Under the Amorino Guaranty, is the guarantor's liability joint and several with the franchisee?
Amorino Franchise · 2025 FDDAnswer from 2025 FDD Document
Each Guarantor hereby consents and agrees that:
- (a)Guarantor's liability under this undertaking shall be direct, immediate, and independent of the liability of, and shall be joint and several with, Franchisee and the other owners of Franchisee;
- (b)Guarantor shall render any payment or performance required under the Agreement upon demand if Franchisee fails or refuses punctually to do so;
- (c)this liability will not be contingent or conditioned upon our pursuit of any remedies against Franchisee or any other person;
- (d)this liability shall not be diminished, relieved or otherwise affected by any extension of time, credit, or other indulgence which Franchisor may grant to Franchisee or to any other person, including the acceptance of any partial payment or performance, or the compromise or release of any claims (including the release of other Guarantors), none of which shall in any way modify or amend this Guaranty, which shall be continuing and irrevocable during the term of the Agreement, for so long as any performance is or might be owed under the Agreement by Franchisee or its owners, and for so long as Franchisor has any cause of action against Franchisee or its owners;
- (e)this Guaranty will continue in full force and effect for (and as to) any extension or modification of the Agreement and despite the transfer of any interest in the Agreement or Franchisee, and
- (f) each Guarantor waives notice of any and all renewals, extensions, modifications, amendments, or transfers;
Source: Item 22 — CONTRACTS (FDD pages 80–81)

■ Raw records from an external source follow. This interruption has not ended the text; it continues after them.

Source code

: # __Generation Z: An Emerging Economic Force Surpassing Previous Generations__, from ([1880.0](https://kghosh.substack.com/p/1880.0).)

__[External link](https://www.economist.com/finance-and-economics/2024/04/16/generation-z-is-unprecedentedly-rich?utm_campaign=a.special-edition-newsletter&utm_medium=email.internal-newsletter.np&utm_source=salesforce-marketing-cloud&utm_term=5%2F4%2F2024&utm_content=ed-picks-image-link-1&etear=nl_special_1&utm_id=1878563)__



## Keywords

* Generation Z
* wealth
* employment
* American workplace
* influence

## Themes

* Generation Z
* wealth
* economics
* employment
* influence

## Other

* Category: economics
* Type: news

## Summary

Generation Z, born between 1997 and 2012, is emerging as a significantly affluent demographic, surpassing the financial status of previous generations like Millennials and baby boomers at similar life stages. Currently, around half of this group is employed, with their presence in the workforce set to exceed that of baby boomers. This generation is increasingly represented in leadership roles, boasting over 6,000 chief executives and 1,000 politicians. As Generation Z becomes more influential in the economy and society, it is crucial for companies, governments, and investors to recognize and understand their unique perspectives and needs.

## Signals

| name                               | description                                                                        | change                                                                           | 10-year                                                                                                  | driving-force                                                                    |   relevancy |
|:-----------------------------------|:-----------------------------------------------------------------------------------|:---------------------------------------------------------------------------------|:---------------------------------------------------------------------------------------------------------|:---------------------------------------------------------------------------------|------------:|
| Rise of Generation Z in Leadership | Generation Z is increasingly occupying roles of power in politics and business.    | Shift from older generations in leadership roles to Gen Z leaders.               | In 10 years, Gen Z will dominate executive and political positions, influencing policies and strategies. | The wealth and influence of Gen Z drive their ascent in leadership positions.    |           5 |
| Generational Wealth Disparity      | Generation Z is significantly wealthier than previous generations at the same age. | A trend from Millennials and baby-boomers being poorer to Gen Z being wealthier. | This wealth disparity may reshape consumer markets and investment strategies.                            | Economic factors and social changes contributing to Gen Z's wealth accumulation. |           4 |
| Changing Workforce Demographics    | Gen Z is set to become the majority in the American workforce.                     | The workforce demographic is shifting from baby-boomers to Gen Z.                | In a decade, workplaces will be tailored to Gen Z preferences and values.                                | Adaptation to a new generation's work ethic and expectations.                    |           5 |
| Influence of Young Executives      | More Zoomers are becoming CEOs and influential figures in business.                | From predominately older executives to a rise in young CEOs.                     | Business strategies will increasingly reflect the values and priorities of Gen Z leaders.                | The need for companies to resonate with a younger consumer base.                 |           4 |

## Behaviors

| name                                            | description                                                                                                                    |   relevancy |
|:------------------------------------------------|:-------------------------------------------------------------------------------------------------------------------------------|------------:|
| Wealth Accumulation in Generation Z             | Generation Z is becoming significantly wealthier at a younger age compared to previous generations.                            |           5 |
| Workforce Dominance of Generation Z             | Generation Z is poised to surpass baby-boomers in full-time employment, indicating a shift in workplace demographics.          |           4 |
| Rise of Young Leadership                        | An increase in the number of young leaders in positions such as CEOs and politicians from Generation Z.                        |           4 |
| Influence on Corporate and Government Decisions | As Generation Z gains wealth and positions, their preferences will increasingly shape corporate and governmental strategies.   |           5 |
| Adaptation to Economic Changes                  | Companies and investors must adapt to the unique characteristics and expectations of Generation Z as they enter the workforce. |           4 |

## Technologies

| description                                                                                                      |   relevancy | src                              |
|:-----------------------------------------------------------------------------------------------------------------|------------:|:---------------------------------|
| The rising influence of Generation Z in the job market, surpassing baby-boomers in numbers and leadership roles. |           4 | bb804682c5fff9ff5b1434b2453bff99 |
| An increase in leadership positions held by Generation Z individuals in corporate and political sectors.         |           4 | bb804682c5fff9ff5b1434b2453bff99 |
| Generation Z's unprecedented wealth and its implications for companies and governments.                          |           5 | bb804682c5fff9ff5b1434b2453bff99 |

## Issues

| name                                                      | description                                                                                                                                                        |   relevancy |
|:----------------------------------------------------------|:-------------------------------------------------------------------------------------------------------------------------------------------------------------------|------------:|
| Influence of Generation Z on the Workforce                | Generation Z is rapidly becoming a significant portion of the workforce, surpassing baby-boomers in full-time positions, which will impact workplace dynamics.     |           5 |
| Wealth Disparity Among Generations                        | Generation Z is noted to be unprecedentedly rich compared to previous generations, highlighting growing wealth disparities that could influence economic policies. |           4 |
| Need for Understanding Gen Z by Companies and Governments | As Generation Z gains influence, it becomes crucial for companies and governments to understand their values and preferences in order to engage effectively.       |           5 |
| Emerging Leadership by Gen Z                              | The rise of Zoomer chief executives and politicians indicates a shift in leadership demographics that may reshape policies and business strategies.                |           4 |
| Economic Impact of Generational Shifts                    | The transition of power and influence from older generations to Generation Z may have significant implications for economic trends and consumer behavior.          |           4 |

What This Means (2025 FDD)
According to Amorino's 2025 Franchise Disclosure Document, the guarantor's liability is direct, immediate, and independent of the franchisee's liability, and is joint and several with the franchisee and other owners of the franchisee. This means that Amorino can pursue the guarantor directly for any obligations the franchisee fails to meet, without first having to pursue the franchisee.
This arrangement provides Amorino with a stronger assurance that all financial and contractual obligations will be fulfilled. The guarantor cannot claim that Amorino should have pursued the franchisee first or that the guarantor's liability is dependent on the franchisee's ability to pay. The guarantor is equally responsible.
Furthermore, the guaranty remains in effect even if the franchise agreement is extended or modified, or if there is a transfer of interest in the agreement or the franchisee. The guarantor also waives any notice of renewals, extensions, modifications, amendments, or transfers. This ensures that the guaranty remains robust and enforceable throughout the term of the agreement, regardless of changes to the franchise or its ownership.
This type of guaranty is common in franchising to protect the franchisor's interests. Prospective Amorino franchisees should carefully review the guaranty and understand the full extent of their obligations and potential liabilities before signing the franchise agreement. It is advisable for guarantors to seek independent legal counsel to fully understand the implications of providing such a guaranty.